11 June 2009

Diani days and traveling ways

Even though the beach at Diani is really nice we ended up spending most of our time avoiding it thanks to the constant attention from the Diani Beach boys. I even had one guy try to tempt me to swap my socks for a wood carving. Wonder what they would have traded me for my skiddies? The only way to avoid the hassle was to stay in the apartment compound or to retreat to the other oasis of calm we found, 40 Thieves, a great beach bar and restaurant a few minutes down the road.

As well as avoiding the hawkers we've spent most of our time in Diani trying to arrange our onward travel plans. Because of the great time and the fantastic deal we had on our last safari we've again teamed up with Doc at Kenyan Adventures to plan our next one. This time we're crossing the boarder into Northern Tanzania to visit the Ngorongoro Crater and Serengeti National Parks. Once again Doc has worked his magic and got us a deal that is by far the best we've been able to find.

We've also been trying to make plans for our onwards travel across the continent towards Cape Town. After two weeks in Africa we're finally getting more of a feel of things here. However; there are a few issues that make independent travel a hell of a lot more challenging than in Asia.

The first problem is transport. Unless you have your own vehicle or can afford to hire a car or driver then getting around can be problematic. That leaves us with public transport, where there's a real lack of infrastructure. Most of the train lines are no longer operational, those that are frequently experience breakdowns and delays that have been known to last for days.

Going by road is the only real option for the majority of the continent. The main inter-city routes aren't too bad as they are usually served by express buses which, if you're lucky, may be fairly sensible.

However, once you get off the inter-city routes the main option is the matatu or dalla-dalla, an overcrowded mini bus which is usually driven at break neck speed with scant regard for passenger safety or the rules of the road. Most of them are maxed up and emblazoned with a bad boy name like "Ultimate Power", "Death or Glory" or "Manchester Roony".

There were a couple of classic African journeys that we were looking forwards to doing; the 3 day trip down Lake Malawi on the Ilala and the Tazara train line across Tanzania. However; trying to arrange the connections using public transport has been a complete logistical nightmare.

The second big problem that we have encountered is that the accommodation at the budget end of the market is pretty dreadfull and usually has the ambience of somewhere midway between a doss house, knocking shop or prison. Anything that is to the (fairly modest) standards that we've had in Asia is usually vastly overpriced and way out of our budget.

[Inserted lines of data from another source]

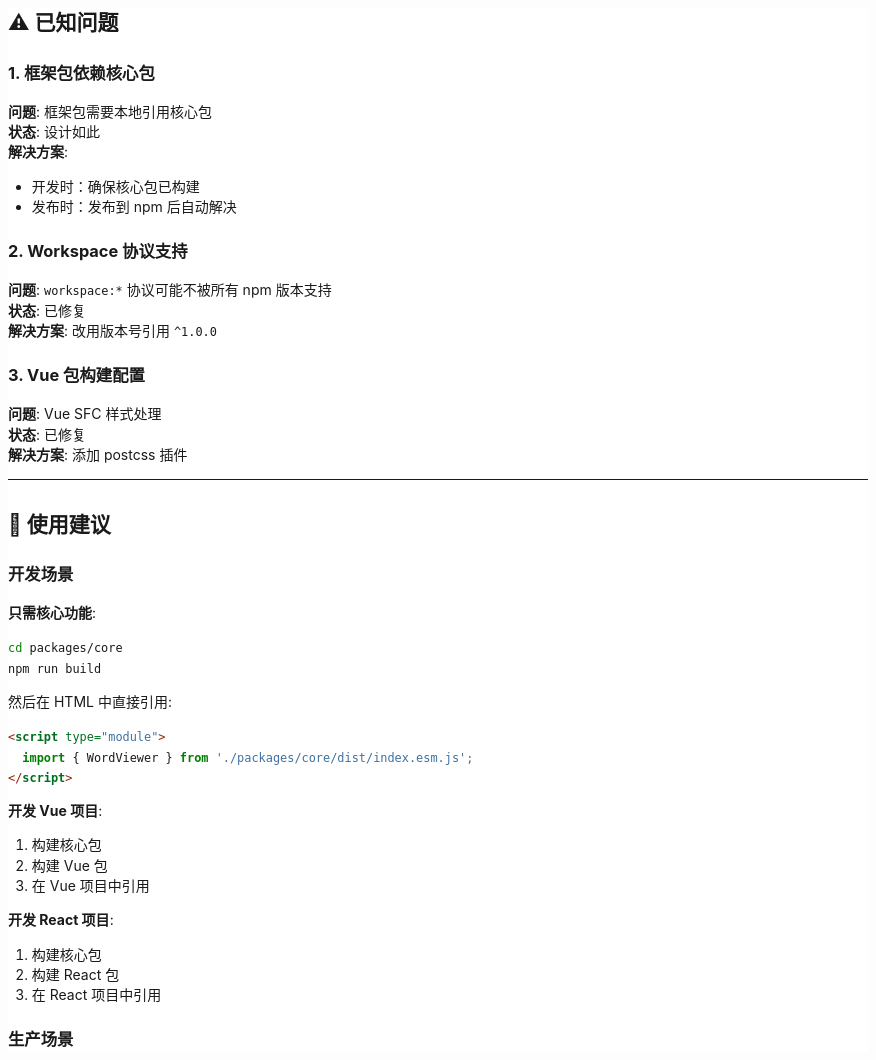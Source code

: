 
## ⚠️ 已知问题

### 1. 框架包依赖核心包

**问题**: 框架包需要本地引用核心包  
**状态**: 设计如此  
**解决方案**: 
- 开发时：确保核心包已构建
- 发布时：发布到 npm 后自动解决

### 2. Workspace 协议支持

**问题**: `workspace:*` 协议可能不被所有 npm 版本支持  
**状态**: 已修复  
**解决方案**: 改用版本号引用 `^1.0.0`

### 3. Vue 包构建配置

**问题**: Vue SFC 样式处理  
**状态**: 已修复  
**解决方案**: 添加 postcss 插件

---

## 🎯 使用建议

### 开发场景

**只需核心功能**:
```bash
cd packages/core
npm run build
```
然后在 HTML 中直接引用:
```html
<script type="module">
  import { WordViewer } from './packages/core/dist/index.esm.js';
</script>
```

**开发 Vue 项目**:
1. 构建核心包
2. 构建 Vue 包
3. 在 Vue 项目中引用

**开发 React 项目**:
1. 构建核心包
2. 构建 React 包
3. 在 React 项目中引用

### 生产场景
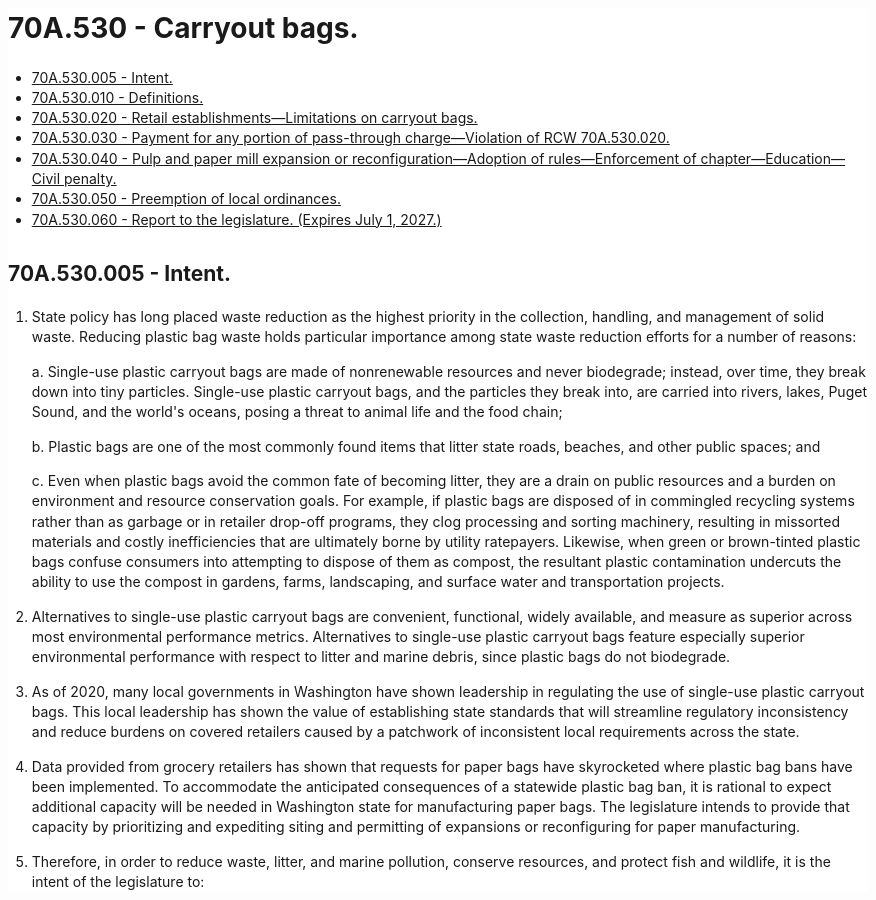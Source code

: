 # 70A.530 - Carryout bags.
* [70A.530.005 - Intent.](#70a530005---intent)
* [70A.530.010 - Definitions.](#70a530010---definitions)
* [70A.530.020 - Retail establishments—Limitations on carryout bags.](#70a530020---retail-establishmentslimitations-on-carryout-bags)
* [70A.530.030 - Payment for any portion of pass-through charge—Violation of RCW  70A.530.020.](#70a530030---payment-for-any-portion-of-pass-through-chargeviolation-of-rcw--70a530020)
* [70A.530.040 - Pulp and paper mill expansion or reconfiguration—Adoption of rules—Enforcement of chapter—Education—Civil penalty.](#70a530040---pulp-and-paper-mill-expansion-or-reconfigurationadoption-of-rulesenforcement-of-chaptereducationcivil-penalty)
* [70A.530.050 - Preemption of local ordinances.](#70a530050---preemption-of-local-ordinances)
* [70A.530.060 - Report to the legislature. (Expires July 1, 2027.)](#70a530060---report-to-the-legislature-expires-july-1-2027)
## 70A.530.005 - Intent.
1. State policy has long placed waste reduction as the highest priority in the collection, handling, and management of solid waste. Reducing plastic bag waste holds particular importance among state waste reduction efforts for a number of reasons:

    a. Single-use plastic carryout bags are made of nonrenewable resources and never biodegrade; instead, over time, they break down into tiny particles. Single-use plastic carryout bags, and the particles they break into, are carried into rivers, lakes, Puget Sound, and the world's oceans, posing a threat to animal life and the food chain;

    b. Plastic bags are one of the most commonly found items that litter state roads, beaches, and other public spaces; and

    c. Even when plastic bags avoid the common fate of becoming litter, they are a drain on public resources and a burden on environment and resource conservation goals. For example, if plastic bags are disposed of in commingled recycling systems rather than as garbage or in retailer drop-off programs, they clog processing and sorting machinery, resulting in missorted materials and costly inefficiencies that are ultimately borne by utility ratepayers. Likewise, when green or brown-tinted plastic bags confuse consumers into attempting to dispose of them as compost, the resultant plastic contamination undercuts the ability to use the compost in gardens, farms, landscaping, and surface water and transportation projects.

2. Alternatives to single-use plastic carryout bags are convenient, functional, widely available, and measure as superior across most environmental performance metrics. Alternatives to single-use plastic carryout bags feature especially superior environmental performance with respect to litter and marine debris, since plastic bags do not biodegrade.

3. As of 2020, many local governments in Washington have shown leadership in regulating the use of single-use plastic carryout bags. This local leadership has shown the value of establishing state standards that will streamline regulatory inconsistency and reduce burdens on covered retailers caused by a patchwork of inconsistent local requirements across the state.

4. Data provided from grocery retailers has shown that requests for paper bags have skyrocketed where plastic bag bans have been implemented. To accommodate the anticipated consequences of a statewide plastic bag ban, it is rational to expect additional capacity will be needed in Washington state for manufacturing paper bags. The legislature intends to provide that capacity by prioritizing and expediting siting and permitting of expansions or reconfiguring for paper manufacturing.

5. Therefore, in order to reduce waste, litter, and marine pollution, conserve resources, and protect fish and wildlife, it is the intent of the legislature to:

The third problem is security. Everywhere we've been and most of the places we're going to are listed as unsafe once the sun sets (and a fair few of them aren't much cop during the day either). Although having the continual fear of being mugged keeps you on your toes it does have the effect of curtailing your enjoyment a little. We don't really know how real the threat is but we're certainly not going to risk finding out. Especially when the guide books and most of the locals warn you of the potential danger.

One of the other big problems with using public transport is that the bus stations, where you start and end your journey, are often highlighted as the worst places in town for robbery, muging and scams. Not really the ideal place to be wandering around with all your bags, money and passport looking a little lost.

In light of all these problems we've decided that it is easier, less hassle, cheaper and safer to join an overland expediton. We'll be teaming up with a truck run by African Trails which left London a couple of moths ago and is heading overland all the way to Cape Town.

So once we finish our safari to Ngorongoro and the Serengeti we'll carry on by ourselves for a couple of weeks as we continue down through Tanzania to Dar es Salaam and Zanzibar. Then we'll meet up with the overland truck and push onto Victoria Falls or, if things go well, as far as Swakopmund on the Atlantic coast of Namibia. We then plan to try again on our own, heading South, until we meet up with our next visitors, June and Brett, in Cape Town at the end of August.